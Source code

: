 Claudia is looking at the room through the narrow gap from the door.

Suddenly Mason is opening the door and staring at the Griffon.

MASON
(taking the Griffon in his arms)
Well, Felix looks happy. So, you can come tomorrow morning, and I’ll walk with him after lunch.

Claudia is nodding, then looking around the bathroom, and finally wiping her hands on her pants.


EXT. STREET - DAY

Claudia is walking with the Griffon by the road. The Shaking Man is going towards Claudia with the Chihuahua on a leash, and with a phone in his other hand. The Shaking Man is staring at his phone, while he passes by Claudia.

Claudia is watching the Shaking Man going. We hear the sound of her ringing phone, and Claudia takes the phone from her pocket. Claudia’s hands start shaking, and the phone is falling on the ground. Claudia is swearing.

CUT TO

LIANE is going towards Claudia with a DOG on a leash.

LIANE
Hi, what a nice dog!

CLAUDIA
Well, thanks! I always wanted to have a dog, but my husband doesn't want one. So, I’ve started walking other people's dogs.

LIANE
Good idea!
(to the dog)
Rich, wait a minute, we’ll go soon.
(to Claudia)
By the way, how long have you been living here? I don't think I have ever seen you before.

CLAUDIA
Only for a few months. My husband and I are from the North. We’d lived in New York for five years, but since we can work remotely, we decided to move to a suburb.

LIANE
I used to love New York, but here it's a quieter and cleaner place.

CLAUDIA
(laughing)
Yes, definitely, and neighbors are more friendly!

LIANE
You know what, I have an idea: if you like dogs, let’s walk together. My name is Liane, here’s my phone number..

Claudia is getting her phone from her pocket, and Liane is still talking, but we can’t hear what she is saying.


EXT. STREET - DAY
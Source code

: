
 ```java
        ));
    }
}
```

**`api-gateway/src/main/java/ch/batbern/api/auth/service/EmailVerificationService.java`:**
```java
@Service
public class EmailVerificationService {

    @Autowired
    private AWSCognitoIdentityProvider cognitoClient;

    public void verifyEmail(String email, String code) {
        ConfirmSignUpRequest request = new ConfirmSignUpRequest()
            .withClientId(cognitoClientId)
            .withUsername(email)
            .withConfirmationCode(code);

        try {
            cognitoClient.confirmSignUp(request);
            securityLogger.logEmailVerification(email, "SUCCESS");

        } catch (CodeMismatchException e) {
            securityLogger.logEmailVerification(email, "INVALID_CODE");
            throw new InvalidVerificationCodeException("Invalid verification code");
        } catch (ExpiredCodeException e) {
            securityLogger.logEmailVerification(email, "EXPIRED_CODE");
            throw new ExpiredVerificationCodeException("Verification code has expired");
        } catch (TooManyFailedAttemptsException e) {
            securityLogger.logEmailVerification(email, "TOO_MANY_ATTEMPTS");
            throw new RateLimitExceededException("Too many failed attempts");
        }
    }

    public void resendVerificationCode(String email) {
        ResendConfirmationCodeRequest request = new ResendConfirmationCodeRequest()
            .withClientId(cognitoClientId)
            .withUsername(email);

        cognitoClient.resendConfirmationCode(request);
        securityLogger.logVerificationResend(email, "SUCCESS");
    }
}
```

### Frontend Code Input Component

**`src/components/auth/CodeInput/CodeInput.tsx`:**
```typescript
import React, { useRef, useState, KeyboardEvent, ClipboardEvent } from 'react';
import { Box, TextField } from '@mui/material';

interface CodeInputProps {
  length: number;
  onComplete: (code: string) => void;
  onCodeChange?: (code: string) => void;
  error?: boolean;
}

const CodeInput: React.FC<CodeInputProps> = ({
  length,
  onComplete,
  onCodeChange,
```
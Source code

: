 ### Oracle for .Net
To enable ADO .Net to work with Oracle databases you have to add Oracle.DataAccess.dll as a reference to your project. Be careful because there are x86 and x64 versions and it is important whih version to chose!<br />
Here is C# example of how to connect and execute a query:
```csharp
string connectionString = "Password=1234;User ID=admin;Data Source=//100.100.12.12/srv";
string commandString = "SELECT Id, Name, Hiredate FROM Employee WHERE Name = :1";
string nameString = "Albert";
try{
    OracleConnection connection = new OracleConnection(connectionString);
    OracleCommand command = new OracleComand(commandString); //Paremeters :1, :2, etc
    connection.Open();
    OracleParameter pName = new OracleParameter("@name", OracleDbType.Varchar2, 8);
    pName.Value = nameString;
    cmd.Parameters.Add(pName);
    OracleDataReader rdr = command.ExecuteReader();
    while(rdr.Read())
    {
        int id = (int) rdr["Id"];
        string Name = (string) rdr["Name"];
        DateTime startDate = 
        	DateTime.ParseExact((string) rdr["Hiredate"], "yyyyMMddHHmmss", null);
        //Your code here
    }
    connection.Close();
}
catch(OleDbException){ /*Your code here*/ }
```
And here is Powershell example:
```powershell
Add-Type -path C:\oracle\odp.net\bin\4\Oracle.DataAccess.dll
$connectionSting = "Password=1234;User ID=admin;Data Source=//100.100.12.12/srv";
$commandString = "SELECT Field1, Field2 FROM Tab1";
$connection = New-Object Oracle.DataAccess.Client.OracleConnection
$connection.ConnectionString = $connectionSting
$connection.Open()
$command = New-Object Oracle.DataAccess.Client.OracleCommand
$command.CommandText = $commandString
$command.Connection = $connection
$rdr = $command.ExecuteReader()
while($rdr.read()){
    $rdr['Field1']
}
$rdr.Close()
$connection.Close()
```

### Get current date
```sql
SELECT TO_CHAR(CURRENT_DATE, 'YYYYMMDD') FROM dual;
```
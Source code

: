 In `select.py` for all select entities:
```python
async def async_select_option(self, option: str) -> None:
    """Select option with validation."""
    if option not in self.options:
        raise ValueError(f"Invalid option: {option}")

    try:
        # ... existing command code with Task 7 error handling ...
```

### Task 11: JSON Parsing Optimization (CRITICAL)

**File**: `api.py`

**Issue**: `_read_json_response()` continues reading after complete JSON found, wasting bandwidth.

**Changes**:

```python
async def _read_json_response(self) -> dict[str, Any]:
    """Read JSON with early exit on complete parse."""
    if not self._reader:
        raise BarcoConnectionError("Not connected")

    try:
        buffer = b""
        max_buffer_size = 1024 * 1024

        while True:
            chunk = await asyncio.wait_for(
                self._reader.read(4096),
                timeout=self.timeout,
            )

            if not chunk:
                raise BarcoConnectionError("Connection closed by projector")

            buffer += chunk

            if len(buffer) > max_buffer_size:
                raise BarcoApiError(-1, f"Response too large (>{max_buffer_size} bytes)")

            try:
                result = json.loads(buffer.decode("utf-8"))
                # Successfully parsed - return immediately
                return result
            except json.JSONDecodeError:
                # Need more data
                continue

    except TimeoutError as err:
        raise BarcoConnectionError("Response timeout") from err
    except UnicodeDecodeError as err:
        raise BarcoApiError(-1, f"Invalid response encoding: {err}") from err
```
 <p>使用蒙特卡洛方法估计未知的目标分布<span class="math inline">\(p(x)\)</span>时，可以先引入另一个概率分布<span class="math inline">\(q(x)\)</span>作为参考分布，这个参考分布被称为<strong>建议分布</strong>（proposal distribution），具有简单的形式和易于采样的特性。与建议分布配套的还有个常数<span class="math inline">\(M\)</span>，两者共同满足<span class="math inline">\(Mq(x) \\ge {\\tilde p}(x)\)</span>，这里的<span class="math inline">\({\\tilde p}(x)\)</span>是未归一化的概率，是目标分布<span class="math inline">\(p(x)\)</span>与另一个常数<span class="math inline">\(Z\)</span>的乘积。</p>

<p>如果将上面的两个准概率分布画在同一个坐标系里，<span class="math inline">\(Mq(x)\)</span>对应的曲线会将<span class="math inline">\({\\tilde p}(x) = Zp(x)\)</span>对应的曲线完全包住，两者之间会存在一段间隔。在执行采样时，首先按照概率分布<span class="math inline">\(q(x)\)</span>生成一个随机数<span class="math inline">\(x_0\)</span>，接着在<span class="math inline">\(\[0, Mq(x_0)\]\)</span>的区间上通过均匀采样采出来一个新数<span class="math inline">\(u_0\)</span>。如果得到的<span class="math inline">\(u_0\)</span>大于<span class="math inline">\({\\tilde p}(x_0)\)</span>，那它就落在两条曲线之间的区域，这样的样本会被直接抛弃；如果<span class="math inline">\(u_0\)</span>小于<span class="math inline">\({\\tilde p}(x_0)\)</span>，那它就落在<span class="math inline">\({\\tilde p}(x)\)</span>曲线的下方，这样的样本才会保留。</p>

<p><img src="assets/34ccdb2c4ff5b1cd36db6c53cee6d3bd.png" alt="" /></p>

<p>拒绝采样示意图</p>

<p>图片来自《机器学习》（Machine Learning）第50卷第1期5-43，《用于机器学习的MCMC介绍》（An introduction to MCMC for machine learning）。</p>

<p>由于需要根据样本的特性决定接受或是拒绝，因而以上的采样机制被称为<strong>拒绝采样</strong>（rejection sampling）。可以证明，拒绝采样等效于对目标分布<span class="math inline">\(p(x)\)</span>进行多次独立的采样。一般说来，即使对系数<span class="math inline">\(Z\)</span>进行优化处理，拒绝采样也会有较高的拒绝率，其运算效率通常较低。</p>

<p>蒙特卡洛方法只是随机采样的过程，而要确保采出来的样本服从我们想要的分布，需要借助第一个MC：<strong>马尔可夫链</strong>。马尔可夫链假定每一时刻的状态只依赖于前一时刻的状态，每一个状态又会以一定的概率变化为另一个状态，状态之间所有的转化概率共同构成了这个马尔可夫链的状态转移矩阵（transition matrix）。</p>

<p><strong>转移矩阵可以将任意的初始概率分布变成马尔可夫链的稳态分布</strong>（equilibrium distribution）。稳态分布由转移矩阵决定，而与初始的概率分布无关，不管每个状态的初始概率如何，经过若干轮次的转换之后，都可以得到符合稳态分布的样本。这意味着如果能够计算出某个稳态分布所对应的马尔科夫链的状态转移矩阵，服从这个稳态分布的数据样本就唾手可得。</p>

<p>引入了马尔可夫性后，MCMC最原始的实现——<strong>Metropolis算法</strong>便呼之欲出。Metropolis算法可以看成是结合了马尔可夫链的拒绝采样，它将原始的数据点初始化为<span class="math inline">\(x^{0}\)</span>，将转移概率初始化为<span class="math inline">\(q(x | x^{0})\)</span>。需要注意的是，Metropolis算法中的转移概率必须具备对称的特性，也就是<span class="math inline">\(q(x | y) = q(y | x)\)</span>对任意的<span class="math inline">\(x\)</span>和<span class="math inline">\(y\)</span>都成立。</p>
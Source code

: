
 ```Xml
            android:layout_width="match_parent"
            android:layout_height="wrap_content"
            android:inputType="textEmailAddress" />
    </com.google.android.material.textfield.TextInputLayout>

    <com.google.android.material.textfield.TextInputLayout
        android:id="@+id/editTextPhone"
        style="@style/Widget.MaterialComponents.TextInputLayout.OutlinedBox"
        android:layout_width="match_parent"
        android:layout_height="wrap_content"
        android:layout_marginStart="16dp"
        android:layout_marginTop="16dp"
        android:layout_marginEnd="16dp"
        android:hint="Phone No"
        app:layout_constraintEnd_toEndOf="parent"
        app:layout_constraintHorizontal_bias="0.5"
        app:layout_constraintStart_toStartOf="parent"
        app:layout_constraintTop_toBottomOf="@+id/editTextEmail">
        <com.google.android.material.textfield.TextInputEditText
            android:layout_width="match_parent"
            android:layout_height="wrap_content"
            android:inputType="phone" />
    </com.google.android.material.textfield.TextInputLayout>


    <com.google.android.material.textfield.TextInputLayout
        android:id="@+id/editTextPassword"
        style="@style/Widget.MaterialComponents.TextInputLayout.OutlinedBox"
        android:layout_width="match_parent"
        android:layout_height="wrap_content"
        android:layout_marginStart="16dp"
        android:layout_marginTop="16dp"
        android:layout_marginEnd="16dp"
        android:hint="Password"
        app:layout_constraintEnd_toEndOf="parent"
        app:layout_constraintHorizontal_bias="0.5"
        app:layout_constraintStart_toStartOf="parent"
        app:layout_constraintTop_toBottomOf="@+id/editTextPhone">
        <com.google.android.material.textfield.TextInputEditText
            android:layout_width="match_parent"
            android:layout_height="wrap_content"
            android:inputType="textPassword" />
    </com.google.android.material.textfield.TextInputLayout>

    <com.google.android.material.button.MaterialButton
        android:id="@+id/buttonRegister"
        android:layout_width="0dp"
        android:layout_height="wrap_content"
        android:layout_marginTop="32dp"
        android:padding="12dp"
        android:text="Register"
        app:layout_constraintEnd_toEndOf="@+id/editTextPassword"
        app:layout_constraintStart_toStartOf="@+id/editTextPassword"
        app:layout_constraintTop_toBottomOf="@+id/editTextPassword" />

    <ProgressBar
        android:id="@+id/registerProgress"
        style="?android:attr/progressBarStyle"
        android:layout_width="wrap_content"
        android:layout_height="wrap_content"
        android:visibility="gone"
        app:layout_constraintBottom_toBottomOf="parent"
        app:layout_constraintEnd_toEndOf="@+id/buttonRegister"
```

-- -- --

WORK INSTRUCTION
Within the data above, how many lines include the word "buttonRegister"? Respond with the number only.

SOLVED PROBLEM
2